◆ **Required work**: Where in the listing does the word "offers" appear? Report each line that holds it.

◆ **Provided records**:
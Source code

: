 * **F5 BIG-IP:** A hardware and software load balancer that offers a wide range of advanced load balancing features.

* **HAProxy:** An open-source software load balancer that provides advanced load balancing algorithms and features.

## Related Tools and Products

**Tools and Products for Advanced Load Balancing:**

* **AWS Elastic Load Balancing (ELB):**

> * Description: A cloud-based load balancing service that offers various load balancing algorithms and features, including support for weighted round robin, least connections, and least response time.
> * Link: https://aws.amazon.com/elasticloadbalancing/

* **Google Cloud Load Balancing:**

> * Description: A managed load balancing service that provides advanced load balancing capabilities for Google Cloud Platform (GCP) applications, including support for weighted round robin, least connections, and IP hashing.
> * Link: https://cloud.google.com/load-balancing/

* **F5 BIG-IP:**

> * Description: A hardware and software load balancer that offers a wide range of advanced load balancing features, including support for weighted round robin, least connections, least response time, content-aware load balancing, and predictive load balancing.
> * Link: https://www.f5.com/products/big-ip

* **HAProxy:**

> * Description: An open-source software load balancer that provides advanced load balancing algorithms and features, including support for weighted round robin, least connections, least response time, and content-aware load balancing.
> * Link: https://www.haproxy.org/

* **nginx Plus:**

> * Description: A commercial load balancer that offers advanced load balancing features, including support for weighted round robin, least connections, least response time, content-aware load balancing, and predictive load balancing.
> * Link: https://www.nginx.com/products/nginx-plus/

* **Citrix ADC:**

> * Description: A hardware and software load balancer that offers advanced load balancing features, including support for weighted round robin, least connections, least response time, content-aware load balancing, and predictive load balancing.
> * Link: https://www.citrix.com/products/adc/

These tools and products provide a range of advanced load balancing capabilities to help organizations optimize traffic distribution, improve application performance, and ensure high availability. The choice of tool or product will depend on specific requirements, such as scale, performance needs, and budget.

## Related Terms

◆ **Reply to the task**:
: * **F5 BIG-IP:** A hardware and software load balancer that offers a wide range of advanced load balancing features.
> * Description: A cloud-based load balancing service that offers various load balancing algorithms and features, including support for weighted round robin, least connections, and least response time.
> * Description: A hardware and software load balancer that offers a wide range of advanced load balancing features, including support for weighted round robin, least connections, least response time, content-aware load balancing, and predictive load balancing.
> * Description: A commercial load balancer that offers advanced load balancing features, including support for weighted round robin, least connections, least response time, content-aware load balancing, and predictive load balancing.
> * Description: A hardware and software load balancer that offers advanced load balancing features, including support for weighted round robin, least connections, least response time, content-aware load balancing, and predictive load balancing.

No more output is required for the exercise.